Start slow. Unless you live at the shore, your body likely is used to walking on stable surfaces, not sand. And as with any new workout, using muscles you don’t normally recruit very much can lead to soreness or even injury if you do too much too soon. Most trainers recommend beginning with 15- to 30-minute walks. You may feel great during the workout and think you can do more, but don’t push it—you’ll likely be sore in unusual places the next day. As your body adapts, go for longer walks or do one walk in the morning and one in the afternoon.
Shoes are up to you. If you feel fine barefoot, go for it. “Foot strength is really important. The correct utilization of our toes and the muscles in our feet has huge impacts on knee stability, calf activation, and hip stability,” says personal trainer Brett Durney, founder of London’s Fitness Lab. That said, sand often houses pieces of shells, jellyfish, and other potentially painful objects, so you may prefer to wear shoes. In that case, try minimalist shoes so you can protect your feet and get the stability-boosting benefits of beach walking.
Mix up hard and soft sand. Both have different perks: Beginners and speed walkers may prefer hard sand, which is easier to walk on. Once you feel good with that, consider spending some time on softer sand too. Since this provides extra resistance and is more demanding, you’ll fatigue faster but remember, you’re also working more stabilizer muscles. “If you’re looking to optimize your overall health, a combination of soft and hard sand will allow your body to be challenged against all surfaces, and it will avoid overtraining one specific muscle,” adds Lizzie May, a YMCA level 3 personal trainer.
Mind the slant. Beaches aren’t pancake flat, and depending on where you walk, there may be quite a slope. If you only go in one direction, this can increase the risk of muscle strain or imbalances. Luckily, an out-and-back walk easily prevents problems since you’ll recover the same surface from the opposite direction.
Don’t forget to stretch. Beach walking particularly works your calves and hips, so be sure to include a few post-workout stretches. Durney recommends the following:
- Gastrocnemius stretch: Stand on a curb or step with both feet. Keeping one foot level, drop the heel of the other foot to create a stretch down that calf. Hold for 30 to 45 seconds, then switch sides.
- Hip flexor stretch: From kneeling, place one foot forward to come into a kneeling lunge position. Place your hands on the back of your hips and gently push forward as you tilt your pelvis toward your nose to create a posterior pelvic tilt. Contract the glute muscles of your back leg to increase the stretch further. Hold for 30 to 45 seconds, then switch sides.
- Cat/cow: Come to all fours with knees under hips and hands under shoulders. Inhale, then, on an exhale, round your back while tucking your pelvis and dropping your head (think of an upside-down crunch). This is cat. On your exhale, return to a neutral spine, then lift your chest and tailbone upward simultaneously. This is cow. Continue to alternate between the two, only going as far as is comfortable.
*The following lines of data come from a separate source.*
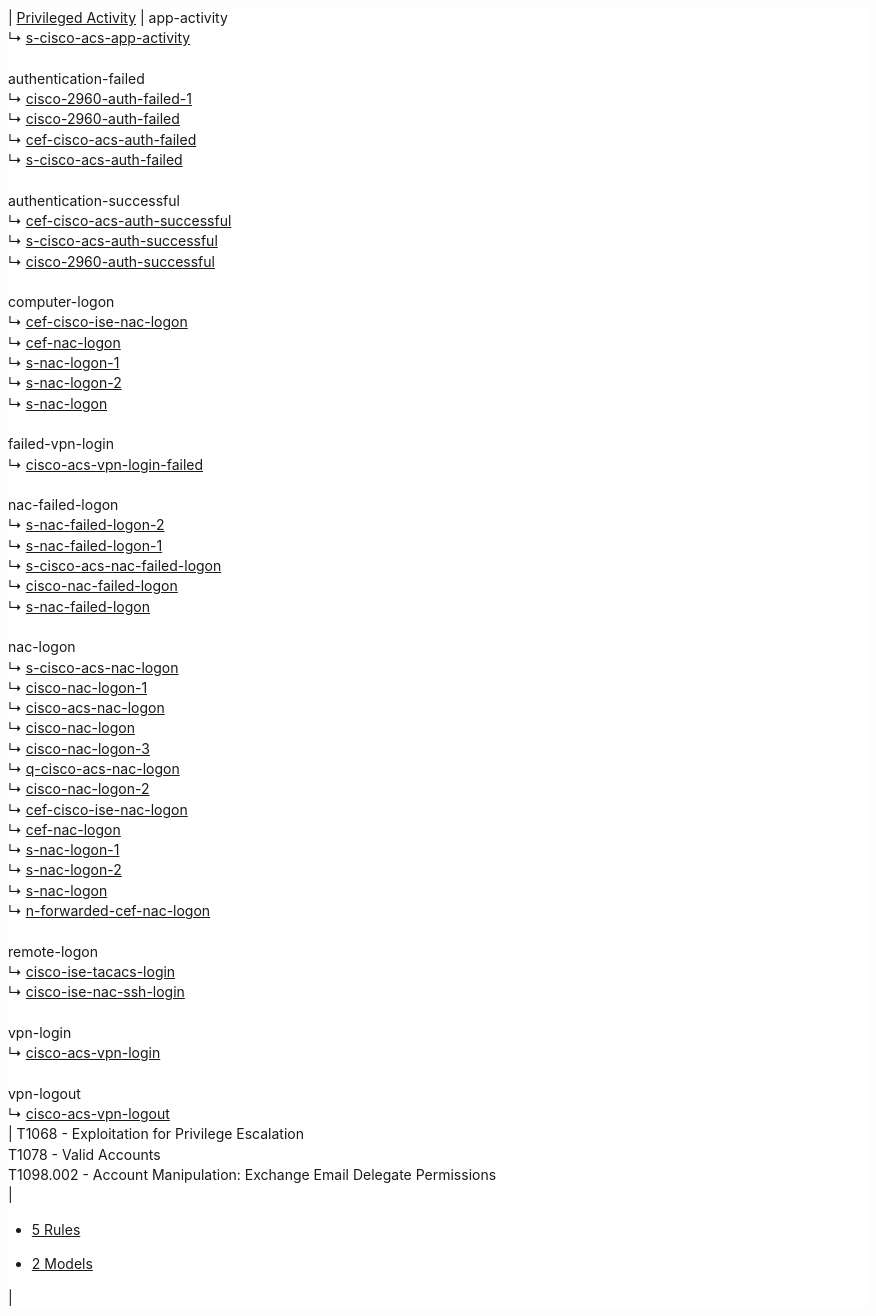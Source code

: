 |              [Privileged Activity](../../../UseCases/uc_privileged_activity.md)              |  app-activity<br> ↳ [s-cisco-acs-app-activity](Parsers/parserContent_s-cisco-acs-app-activity.md)<br><br> authentication-failed<br> ↳ [cisco-2960-auth-failed-1](Parsers/parserContent_cisco-2960-auth-failed-1.md)<br> ↳ [cisco-2960-auth-failed](Parsers/parserContent_cisco-2960-auth-failed.md)<br> ↳ [cef-cisco-acs-auth-failed](Parsers/parserContent_cef-cisco-acs-auth-failed.md)<br> ↳ [s-cisco-acs-auth-failed](Parsers/parserContent_s-cisco-acs-auth-failed.md)<br><br> authentication-successful<br> ↳ [cef-cisco-acs-auth-successful](Parsers/parserContent_cef-cisco-acs-auth-successful.md)<br> ↳ [s-cisco-acs-auth-successful](Parsers/parserContent_s-cisco-acs-auth-successful.md)<br> ↳ [cisco-2960-auth-successful](Parsers/parserContent_cisco-2960-auth-successful.md)<br><br> computer-logon<br> ↳ [cef-cisco-ise-nac-logon](Parsers/parserContent_cef-cisco-ise-nac-logon.md)<br> ↳ [cef-nac-logon](Parsers/parserContent_cef-nac-logon.md)<br> ↳ [s-nac-logon-1](Parsers/parserContent_s-nac-logon-1.md)<br> ↳ [s-nac-logon-2](Parsers/parserContent_s-nac-logon-2.md)<br> ↳ [s-nac-logon](Parsers/parserContent_s-nac-logon.md)<br><br> failed-vpn-login<br> ↳ [cisco-acs-vpn-login-failed](Parsers/parserContent_cisco-acs-vpn-login-failed.md)<br><br> nac-failed-logon<br> ↳ [s-nac-failed-logon-2](Parsers/parserContent_s-nac-failed-logon-2.md)<br> ↳ [s-nac-failed-logon-1](Parsers/parserContent_s-nac-failed-logon-1.md)<br> ↳ [s-cisco-acs-nac-failed-logon](Parsers/parserContent_s-cisco-acs-nac-failed-logon.md)<br> ↳ [cisco-nac-failed-logon](Parsers/parserContent_cisco-nac-failed-logon.md)<br> ↳ [s-nac-failed-logon](Parsers/parserContent_s-nac-failed-logon.md)<br><br> nac-logon<br> ↳ [s-cisco-acs-nac-logon](Parsers/parserContent_s-cisco-acs-nac-logon.md)<br> ↳ [cisco-nac-logon-1](Parsers/parserContent_cisco-nac-logon-1.md)<br> ↳ [cisco-acs-nac-logon](Parsers/parserContent_cisco-acs-nac-logon.md)<br> ↳ [cisco-nac-logon](Parsers/parserContent_cisco-nac-logon.md)<br> ↳ [cisco-nac-logon-3](Parsers/parserContent_cisco-nac-logon-3.md)<br> ↳ [q-cisco-acs-nac-logon](Parsers/parserContent_q-cisco-acs-nac-logon.md)<br> ↳ [cisco-nac-logon-2](Parsers/parserContent_cisco-nac-logon-2.md)<br> ↳ [cef-cisco-ise-nac-logon](Parsers/parserContent_cef-cisco-ise-nac-logon.md)<br> ↳ [cef-nac-logon](Parsers/parserContent_cef-nac-logon.md)<br> ↳ [s-nac-logon-1](Parsers/parserContent_s-nac-logon-1.md)<br> ↳ [s-nac-logon-2](Parsers/parserContent_s-nac-logon-2.md)<br> ↳ [s-nac-logon](Parsers/parserContent_s-nac-logon.md)<br> ↳ [n-forwarded-cef-nac-logon](Parsers/parserContent_n-forwarded-cef-nac-logon.md)<br><br> remote-logon<br> ↳ [cisco-ise-tacacs-login](Parsers/parserContent_cisco-ise-tacacs-login.md)<br> ↳ [cisco-ise-nac-ssh-login](Parsers/parserContent_cisco-ise-nac-ssh-login.md)<br><br> vpn-login<br> ↳ [cisco-acs-vpn-login](Parsers/parserContent_cisco-acs-vpn-login.md)<br><br> vpn-logout<br> ↳ [cisco-acs-vpn-logout](Parsers/parserContent_cisco-acs-vpn-logout.md)<br> | T1068 - Exploitation for Privilege Escalation<br>T1078 - Valid Accounts<br>T1098.002 - Account Manipulation: Exchange Email Delegate Permissions<br>                                                                                                                                         | [<ul><li>5 Rules</li></ul><ul><li>2 Models</li></ul>](Rules_Models/r_m_cisco_cisco_ise_Privileged_Activity.md)                |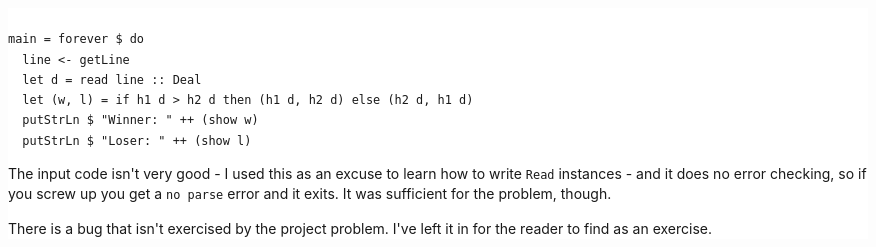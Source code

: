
 ``` active haskell

main = forever $ do
  line <- getLine
  let d = read line :: Deal
  let (w, l) = if h1 d > h2 d then (h1 d, h2 d) else (h2 d, h1 d)
  putStrLn $ "Winner: " ++ (show w)
  putStrLn $ "Loser: " ++ (show l)
```

The input code isn't very good - I used this as an excuse to learn how to write `Read` instances - and it does no error checking, so if you screw up you get a `no parse` error and it exits. It was sufficient for the problem, though.

There is a bug that isn't exercised by the project problem. I've left it in for the reader to find as an exercise.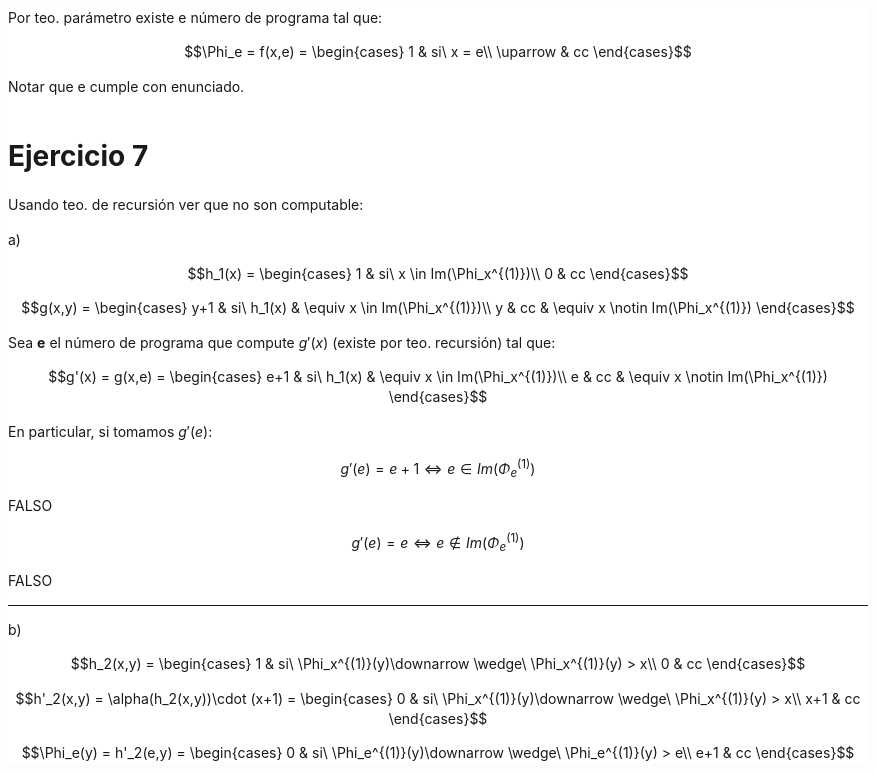 Por teo. parámetro existe e número de programa tal que:

$$\Phi_e = f(x,e) = \begin{cases}
1 & si\ x = e\\
\uparrow & cc
\end{cases}$$

Notar que e cumple con enunciado.

# Ejercicio 7

Usando teo. de recursión ver que no son computable:

a)

$$h_1(x) = \begin{cases}
1 & si\ x \in Im(\Phi_x^{(1)})\\
0 & cc
 \end{cases}$$

$$g(x,y) = \begin{cases}
y+1 & si\ h_1(x) & \equiv x \in Im(\Phi_x^{(1)})\\
y & cc & \equiv x \notin Im(\Phi_x^{(1)})
 \end{cases}$$

Sea **e** el número de programa que compute $g'(x)$ (existe por teo. recursión) tal que:

$$g'(x) = g(x,e) = \begin{cases}
e+1 & si\ h_1(x) & \equiv x \in Im(\Phi_x^{(1)})\\
e & cc & \equiv x \notin Im(\Phi_x^{(1)})
 \end{cases}$$

En particular, si tomamos $g'(e)$:

$$g'(e) = e+1 \Leftrightarrow e \in Im(\Phi_e^{(1)}) $$

FALSO

$$g'(e) = e \Leftrightarrow e \notin Im(\Phi_e^{(1)})$$

FALSO

---

b)

$$h_2(x,y) = \begin{cases}
1 & si\ \Phi_x^{(1)}(y)\downarrow  \wedge\  \Phi_x^{(1)}(y) > x\\
0 & cc
 \end{cases}$$

$$h'_2(x,y) = \alpha(h_2(x,y))\cdot (x+1)  = \begin{cases}
0 & si\ \Phi_x^{(1)}(y)\downarrow  \wedge\  \Phi_x^{(1)}(y) > x\\
x+1 & cc
 \end{cases}$$

$$\Phi_e(y) = h'_2(e,y) = \begin{cases}
0 & si\ \Phi_e^{(1)}(y)\downarrow  \wedge\  \Phi_e^{(1)}(y) > e\\
e+1 & cc
 \end{cases}$$
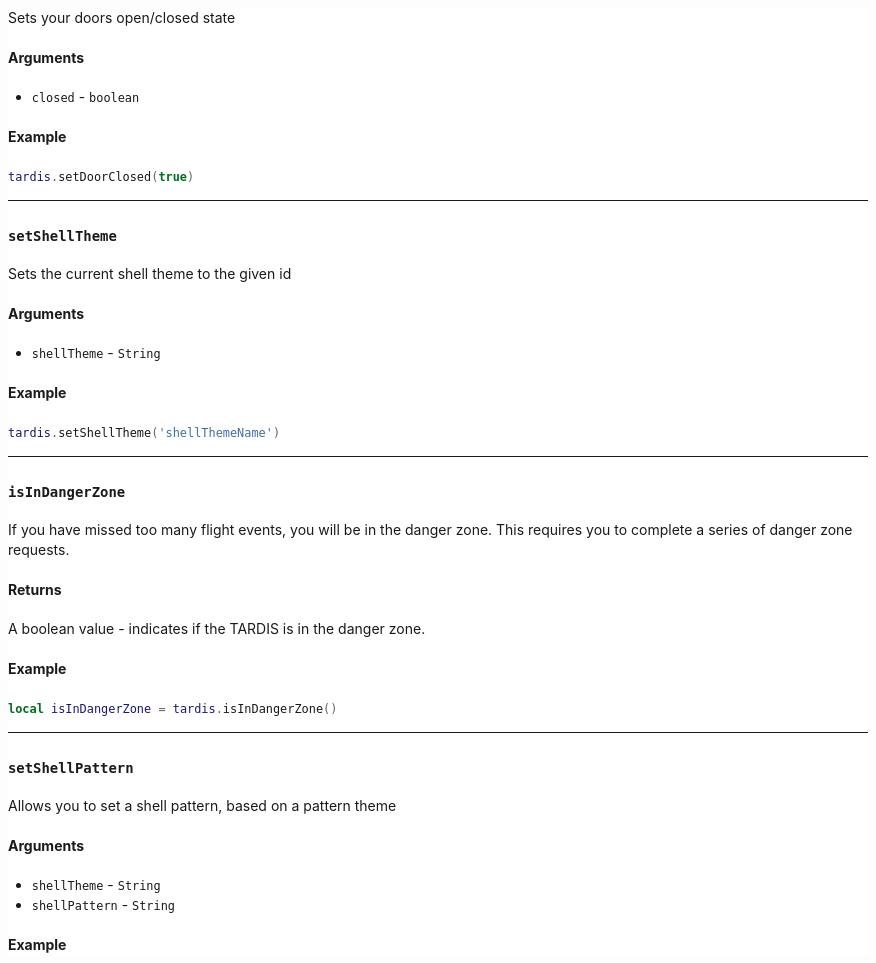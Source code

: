 Sets your doors open/closed state

#### Arguments

* `closed` - `boolean`

#### Example

```lua
tardis.setDoorClosed(true)
```

---

### `setShellTheme`

Sets the current shell theme to the given id

#### Arguments

* `shellTheme` - `String`

#### Example

```lua
tardis.setShellTheme('shellThemeName')
```

---

### `isInDangerZone`

If you have missed too many flight events, you will be in the danger zone. This requires you to complete a series of danger zone requests.

#### Returns

A boolean value - indicates if the TARDIS is in the danger zone.
#### Example

```lua
local isInDangerZone = tardis.isInDangerZone()
```

---

### `setShellPattern`

Allows you to set a shell pattern, based on a pattern theme

#### Arguments

* `shellTheme` - `String`
* `shellPattern` - `String`

#### Example
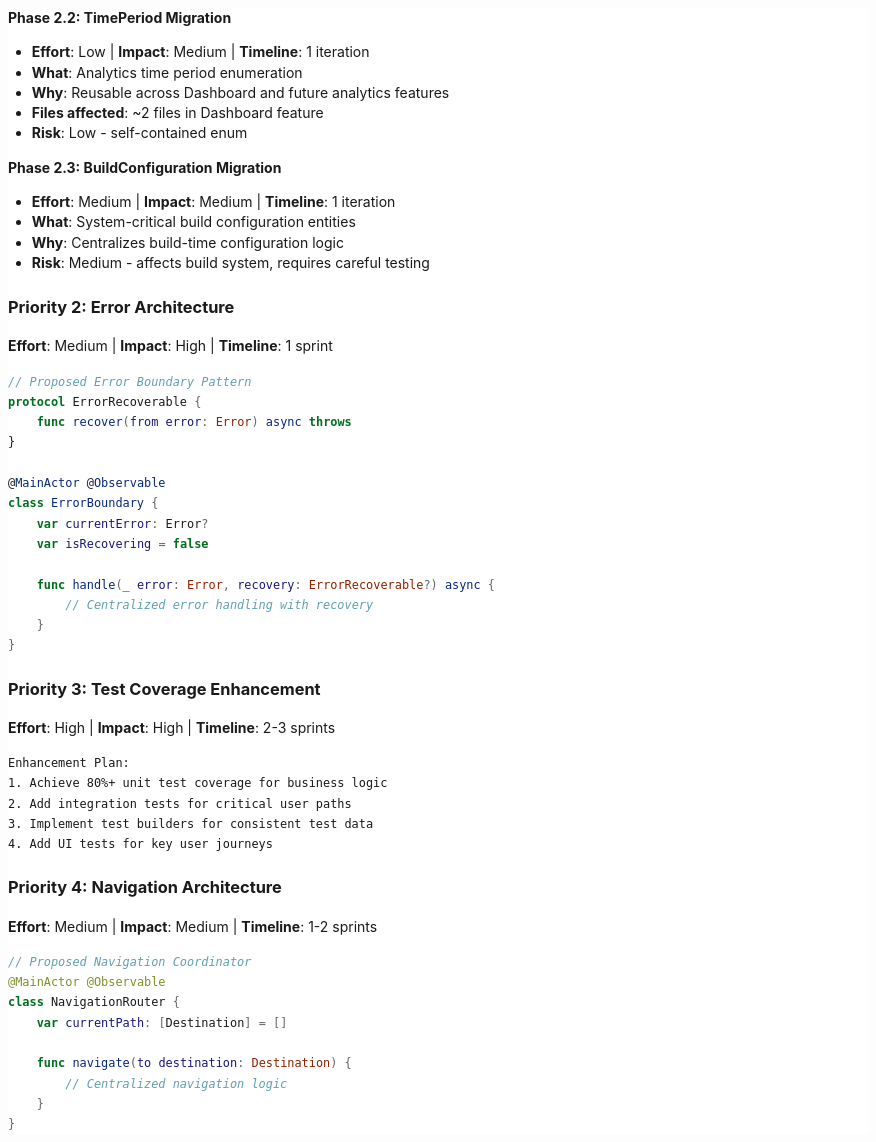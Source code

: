 **Phase 2.2: TimePeriod Migration** 
- **Effort**: Low | **Impact**: Medium | **Timeline**: 1 iteration  
- **What**: Analytics time period enumeration
- **Why**: Reusable across Dashboard and future analytics features
- **Files affected**: ~2 files in Dashboard feature
- **Risk**: Low - self-contained enum

**Phase 2.3: BuildConfiguration Migration**
- **Effort**: Medium | **Impact**: Medium | **Timeline**: 1 iteration
- **What**: System-critical build configuration entities
- **Why**: Centralizes build-time configuration logic
- **Risk**: Medium - affects build system, requires careful testing

### Priority 2: Error Architecture
**Effort**: Medium | **Impact**: High | **Timeline**: 1 sprint

```swift
// Proposed Error Boundary Pattern
protocol ErrorRecoverable {
    func recover(from error: Error) async throws
}

@MainActor @Observable
class ErrorBoundary {
    var currentError: Error?
    var isRecovering = false
    
    func handle(_ error: Error, recovery: ErrorRecoverable?) async {
        // Centralized error handling with recovery
    }
}
```

### Priority 3: Test Coverage Enhancement
**Effort**: High | **Impact**: High | **Timeline**: 2-3 sprints

```
Enhancement Plan:
1. Achieve 80%+ unit test coverage for business logic
2. Add integration tests for critical user paths
3. Implement test builders for consistent test data
4. Add UI tests for key user journeys
```

### Priority 4: Navigation Architecture
**Effort**: Medium | **Impact**: Medium | **Timeline**: 1-2 sprints

```swift
// Proposed Navigation Coordinator
@MainActor @Observable
class NavigationRouter {
    var currentPath: [Destination] = []
    
    func navigate(to destination: Destination) {
        // Centralized navigation logic
    }
}
```
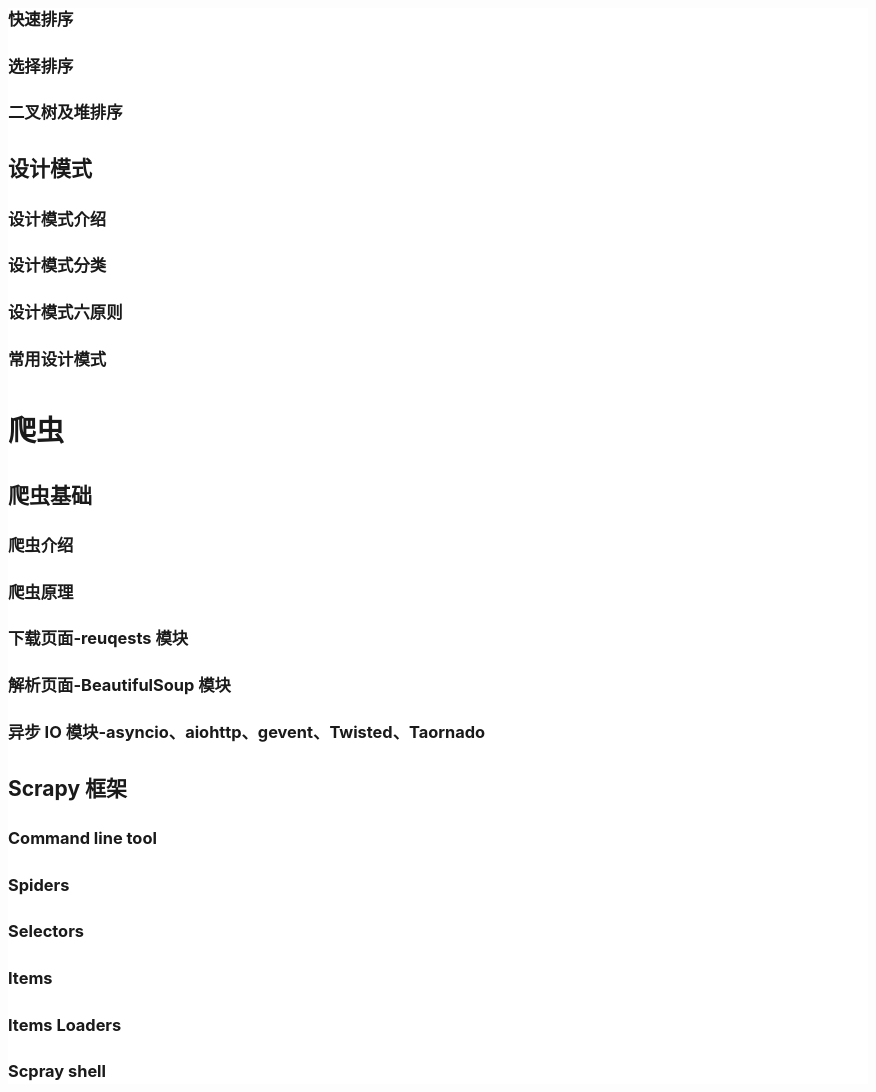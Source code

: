 ### 快速排序

### 选择排序

### 二叉树及堆排序

## 设计模式

### 设计模式介绍

### 设计模式分类

### 设计模式六原则

### 常用设计模式

# 爬虫

## 爬虫基础

### 爬虫介绍

### 爬虫原理

### 下载页面-reuqests 模块

### 解析页面-BeautifulSoup 模块

### 异步 IO 模块-asyncio、aiohttp、gevent、Twisted、Taornado

## Scrapy 框架

### Command line tool

### Spiders

### Selectors

### Items

### Items Loaders

### Scpray shell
Roll your feet. If the bottoms of your feet are sore afterward, use a tennis ball to roll them out and find relief, recommends certified personal trainer Sergio Pedemonte, CEO of Your House Fitness.
Skip beach walks if… Walking on the beach may aggravate any foot, hip, knee, or back issues. If you fall into any of these categories, talk to your doctor or a physical therapist before taking a stroll as a workout.
Challenge yourself. “Walking on the beach with a goal destination and time can make the workout fun, challenging, and will encourage you to maintain your pace,” Pedemonte says. Once you feel comfortable, pick a goal and go for it.
This information is for educational purposes only and is not intended as a substitute for medical diagnosis or treatment. You should not use this information to diagnose or treat a health problem or condition. Always check with your doctor before changing your diet, altering your sleep habits, taking supplements, or starting a new fitness routine.